Document images with source code:
-- -- --

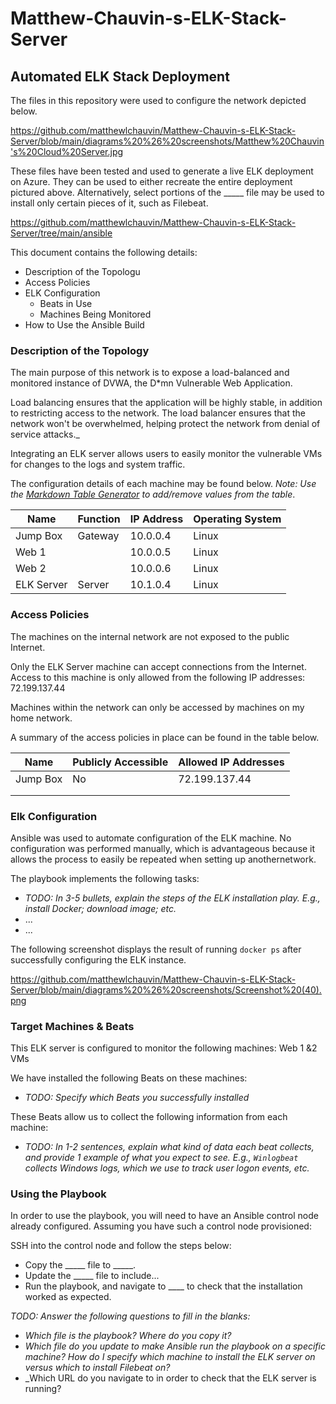# Matthew-Chauvin-s-ELK-Stack-Server
## Automated ELK Stack Deployment

The files in this repository were used to configure the network depicted below.

https://github.com/matthewlchauvin/Matthew-Chauvin-s-ELK-Stack-Server/blob/main/diagrams%20%26%20screenshots/Matthew%20Chauvin's%20Cloud%20Server.jpg

These files have been tested and used to generate a live ELK deployment on Azure. They can be used to either recreate the entire deployment pictured above. Alternatively, select portions of the _____ file may be used to install only certain pieces of it, such as Filebeat.

https://github.com/matthewlchauvin/Matthew-Chauvin-s-ELK-Stack-Server/tree/main/ansible

This document contains the following details:
- Description of the Topologu
- Access Policies
- ELK Configuration
  - Beats in Use
  - Machines Being Monitored
- How to Use the Ansible Build


### Description of the Topology

The main purpose of this network is to expose a load-balanced and monitored instance of DVWA, the D*mn Vulnerable Web Application.

Load balancing ensures that the application will be highly stable, in addition to restricting access to the network.
The load balancer ensures that the network won't be overwhelmed, helping protect the network from denial of service attacks._

Integrating an ELK server allows users to easily monitor the vulnerable VMs for changes to the logs and system traffic.


The configuration details of each machine may be found below.
_Note: Use the [Markdown Table Generator](http://www.tablesgenerator.com/markdown_tables) to add/remove values from the table_.

| Name       | Function | IP Address | Operating System |
|------------|----------|------------|------------------|
| Jump Box   | Gateway  | 10.0.0.4   | Linux            |
| Web 1      |          | 10.0.0.5   | Linux            |
| Web 2      |          | 10.0.0.6   | Linux            |
| ELK Server | Server   | 10.1.0.4   | Linux            |

### Access Policies

The machines on the internal network are not exposed to the public Internet. 

Only the ELK Server machine can accept connections from the Internet. Access to this machine is only allowed from the following IP addresses:
72.199.137.44

Machines within the network can only be accessed by machines on my home network.

A summary of the access policies in place can be found in the table below.

| Name     | Publicly Accessible | Allowed IP Addresses |
|----------|---------------------|----------------------|
| Jump Box | No                  | 72.199.137.44        |
|          |                     |                      |
|          |                     |                      |

### Elk Configuration

Ansible was used to automate configuration of the ELK machine. No configuration was performed manually, which is advantageous because it allows the process to easily be repeated when setting up anothernetwork.

The playbook implements the following tasks:
- _TODO: In 3-5 bullets, explain the steps of the ELK installation play. E.g., install Docker; download image; etc._
- ...
- ...

The following screenshot displays the result of running `docker ps` after successfully configuring the ELK instance.

https://github.com/matthewlchauvin/Matthew-Chauvin-s-ELK-Stack-Server/blob/main/diagrams%20%26%20screenshots/Screenshot%20(40).png

### Target Machines & Beats
This ELK server is configured to monitor the following machines:
Web 1 &2 VMs

We have installed the following Beats on these machines:
- _TODO: Specify which Beats you successfully installed_

These Beats allow us to collect the following information from each machine:
- _TODO: In 1-2 sentences, explain what kind of data each beat collects, and provide 1 example of what you expect to see. E.g., `Winlogbeat` collects Windows logs, which we use to track user logon events, etc._

### Using the Playbook
In order to use the playbook, you will need to have an Ansible control node already configured. Assuming you have such a control node provisioned: 

SSH into the control node and follow the steps below:
- Copy the _____ file to _____.
- Update the _____ file to include...
- Run the playbook, and navigate to ____ to check that the installation worked as expected.

_TODO: Answer the following questions to fill in the blanks:_
- _Which file is the playbook? Where do you copy it?_
- _Which file do you update to make Ansible run the playbook on a specific machine? How do I specify which machine to install the ELK server on versus which to install Filebeat on?_
- _Which URL do you navigate to in order to check that the ELK server is running?
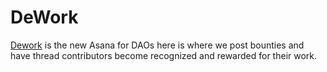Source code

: # DeWork

[Dework](https://dework.xyz) is the new Asana for DAOs here is where we post bounties and have thread contributors become recognized and rewarded for their work.&#x20;
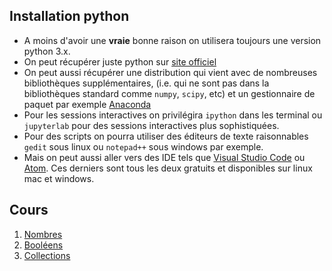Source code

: ## Installation python

- A moins d'avoir une **vraie** bonne raison on utilisera toujours une version python 3.x.
- On peut récupérer juste python sur [site officiel](http://www.python.org)
- On peut aussi récupérer une distribution qui vient avec de nombreuses bibliothèques supplémentaires, (i.e. qui ne sont pas dans la bibliothèques standard comme `numpy`, `scipy`, etc) et un gestionnaire de paquet par exemple [Anaconda](https://www.anaconda.com/distribution/)
- Pour les sessions interactives on privilégira `ipython` dans les terminal ou `jupyterlab` pour des sessions interactives plus sophistiquées.
- Pour des scripts on pourra utiliser des éditeurs de texte raisonnables `gedit` sous linux ou `notepad++` sous windows par exemple.
- Mais on peut aussi aller vers des IDE tels que [Visual Studio Code](https://code.visualstudio.com/) ou [Atom](https://atom.io/). Ces derniers sont tous les deux gratuits et disponibles sur linux mac et windows.

## Cours

1. [Nombres](./nombres.md)
2. [Booléens](./logique.md)
3. [Collections](./collections.md)
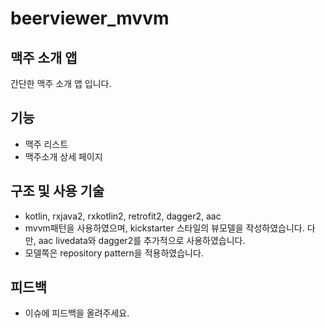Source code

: # beerviewer_mvvm

## 맥주 소개 앱
간단한 맥주 소개 앱 입니다.

## 기능
* 맥주 리스트
* 맥주소개 상세 페이지

## 구조 및 사용 기술
* kotlin, rxjava2, rxkotlin2, retrofit2, dagger2, aac
* mvvm패턴을 사용하였으며, kickstarter 스타일의 뷰모델을 작성하였습니다. 다만, aac livedata와 dagger2를 추가적으로 사용하였습니다.
* 모델쪽은 repository pattern을 적용하였습니다.

## 피드백
* 이슈에 피드백을 올려주세요.

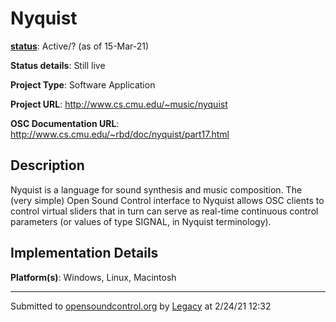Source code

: # Nyquist

**[status](../implementation-status.html)**: Active/? (as of 15-Mar-21)

**Status details**: 
Still live

**Project Type**: Software Application

**Project URL**: <http://www.cs.cmu.edu/~music/nyquist>

**OSC Documentation URL**: <http://www.cs.cmu.edu/~rbd/doc/nyquist/part17.html>

## Description

Nyquist is a language for sound synthesis and music composition. The (very simple) Open Sound Control interface to Nyquist allows OSC clients to control virtual sliders that in turn can serve as real-time continuous control parameters (or values of type SIGNAL, in Nyquist terminology).

## Implementation Details

**Platform(s)**: Windows, Linux, Macintosh

---
Submitted to [opensoundcontrol.org](https://opensoundcontrol.org) by [Legacy](https://web.archive.org) at 2/24/21 12:32
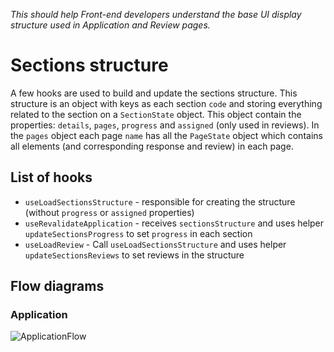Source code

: _This should help Front-end developers understand the base UI display structure used in Application and Review pages._

# Sections structure

A few hooks are used to build and update the sections structure. This structure is an object with keys as each section `code` and storing everything related to the section on a `SectionState` object. This object contain the properties: `details`, `pages`, `progress` and `assigned` (only used in reviews). In the `pages` object each page `name` has all the `PageState` object which contains all elements (and corresponding response and review) in each page.

## List of hooks

- `useLoadSectionsStructure` - responsible for creating the structure (without `progress` or `assigned` properties)
- `useRevalidateApplication` - receives `sectionsStructure` and uses helper `updateSectionsProgress` to set `progress` in each section
- `useLoadReview` - Call `useLoadSectionsStructure` and uses helper `updateSectionsReviews` to set reviews in the structure

## Flow diagrams

### Application

![ApplicationFlow](images/Development_Structure_ApplicationFlow.png)
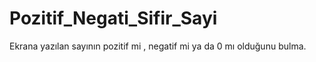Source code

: # Pozitif_Negati_Sifir_Sayi
Ekrana yazılan sayının pozitif mi , negatif mi ya da 0 mı olduğunu bulma.
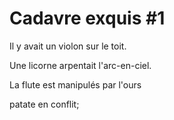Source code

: # Cadavre exquis #1

Il y avait un violon sur le toit.

Une licorne arpentait l'arc-en-ciel.

La flute est manipulés par l'ours

patate en conflit;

-- -- --

**INSTRUCTIONS TO FOLLOW:** Please list every line of the records that contains "html".

**THE ANSWER:**
**[status](../implementation-status.html)**: Active/? (as of 15-Mar-21)
**OSC Documentation URL**: <http://www.cs.cmu.edu/~rbd/doc/nyquist/part17.html>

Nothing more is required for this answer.